Please send to: chandrasekhar@f-ism.org
(1) Open Systems Perspective for Integration (OSPI)
A theoretical open unified conceptual approach which describes all levels of subjective experience from a larger 3D perspective, starting from consciousness. OSPI describes the interaction between the client and practitioner, the connection with the healing practice, including diagnosis and therapy, and its organization. The absolute reference point from where human development is studied and described is consciousness. The zero dimension. This integration perspective enables to make correlations between systems in order to interactively use these (seemingly) dissimilar systems of healing. From an OSPI perspective any therapeutic intervention serves to empower the individual client whom chooses to use its effect for Self-integration purposes.
(2) Self-integration through Empowerment, Lifestyle and Feedback (SELF)

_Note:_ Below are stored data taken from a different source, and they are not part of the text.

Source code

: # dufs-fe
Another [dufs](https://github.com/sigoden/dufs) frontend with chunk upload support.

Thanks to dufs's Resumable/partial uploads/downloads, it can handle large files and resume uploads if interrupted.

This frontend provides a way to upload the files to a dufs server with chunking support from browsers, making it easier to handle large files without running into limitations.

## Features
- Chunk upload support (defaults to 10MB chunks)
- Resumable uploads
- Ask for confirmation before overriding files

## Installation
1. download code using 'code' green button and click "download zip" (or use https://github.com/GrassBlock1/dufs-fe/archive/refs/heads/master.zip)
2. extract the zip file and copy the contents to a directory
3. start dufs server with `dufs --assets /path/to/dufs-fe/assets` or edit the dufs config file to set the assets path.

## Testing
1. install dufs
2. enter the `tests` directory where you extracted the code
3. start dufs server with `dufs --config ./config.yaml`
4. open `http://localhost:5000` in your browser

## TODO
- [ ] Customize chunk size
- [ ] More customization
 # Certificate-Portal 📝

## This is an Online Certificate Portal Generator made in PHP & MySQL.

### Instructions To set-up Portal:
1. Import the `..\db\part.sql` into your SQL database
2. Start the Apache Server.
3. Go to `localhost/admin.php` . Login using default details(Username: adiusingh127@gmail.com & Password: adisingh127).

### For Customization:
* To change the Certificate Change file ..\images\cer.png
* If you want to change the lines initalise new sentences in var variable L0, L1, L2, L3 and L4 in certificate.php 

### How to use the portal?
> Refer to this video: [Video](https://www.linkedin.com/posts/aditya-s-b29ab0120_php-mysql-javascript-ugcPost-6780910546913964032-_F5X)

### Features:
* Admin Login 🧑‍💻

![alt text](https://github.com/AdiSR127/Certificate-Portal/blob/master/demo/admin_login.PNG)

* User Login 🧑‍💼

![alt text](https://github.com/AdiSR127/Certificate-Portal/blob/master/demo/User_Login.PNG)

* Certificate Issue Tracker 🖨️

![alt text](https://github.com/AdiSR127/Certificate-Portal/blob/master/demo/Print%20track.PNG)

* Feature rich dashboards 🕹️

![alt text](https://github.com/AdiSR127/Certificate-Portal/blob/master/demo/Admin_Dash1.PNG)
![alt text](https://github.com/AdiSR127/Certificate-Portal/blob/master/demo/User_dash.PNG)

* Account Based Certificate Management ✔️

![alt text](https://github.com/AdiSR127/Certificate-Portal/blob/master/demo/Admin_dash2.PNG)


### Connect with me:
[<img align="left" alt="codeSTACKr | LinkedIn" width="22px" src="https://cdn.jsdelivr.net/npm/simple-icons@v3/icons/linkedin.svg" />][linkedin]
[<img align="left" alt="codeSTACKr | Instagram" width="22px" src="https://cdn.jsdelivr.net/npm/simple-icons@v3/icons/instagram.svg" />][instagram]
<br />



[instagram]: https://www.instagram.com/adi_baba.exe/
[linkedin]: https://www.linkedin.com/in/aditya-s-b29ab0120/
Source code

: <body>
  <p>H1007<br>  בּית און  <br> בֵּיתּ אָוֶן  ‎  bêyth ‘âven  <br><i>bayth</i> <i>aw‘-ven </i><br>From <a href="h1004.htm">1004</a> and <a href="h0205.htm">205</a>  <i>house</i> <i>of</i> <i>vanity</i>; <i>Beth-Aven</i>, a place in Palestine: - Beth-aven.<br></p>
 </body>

Is a practical implementation of OSPI which focuses on the physic-psycho-emotional development or Self-integration and assistance therein by practitioners. The basis of its practice is feedback, self-knowledge, self-responsibility and self-activity. Unlike psychology it focuses on feeding back information to individual clients about the subjective levels of experience: physical, energetic and psycho-emotional for the purpose of internal navigation and integration. It does this through means of multiple techniques for ‘process diagnosis’ which describe the dynamic nature of the subjective experience. Instead of being applied as a spot-check at the beginning of a consultation, ‘process diagnosis’ is applied throughout a session. The continuous feedback and its contextualization, result in self-recognition through self-knowledge. The basis for the working out of traumatic experiences and the breaching through of pathogenic patterns and reflexes. The latter were developed through (inter)dependency relationships. Self-integration enhances and activates the self-healing capacity and develops a sense of self-responsibility and self-activity. From the physic-psycho-emotional perspective of a client a practitioner describes the complex interaction between the client, his environment, the course of his/her life, the healer, the healing techniques, and the interaction between healing systems.
(3) Information Medicine
Is a form of medical practice whereby physical diseases are healed by activation of the self-healing capacity of mind and body. This is done through the use of diagnosis and feedback of information on subjective levels of experience. This breaches through pathogenic patterns and reflexes.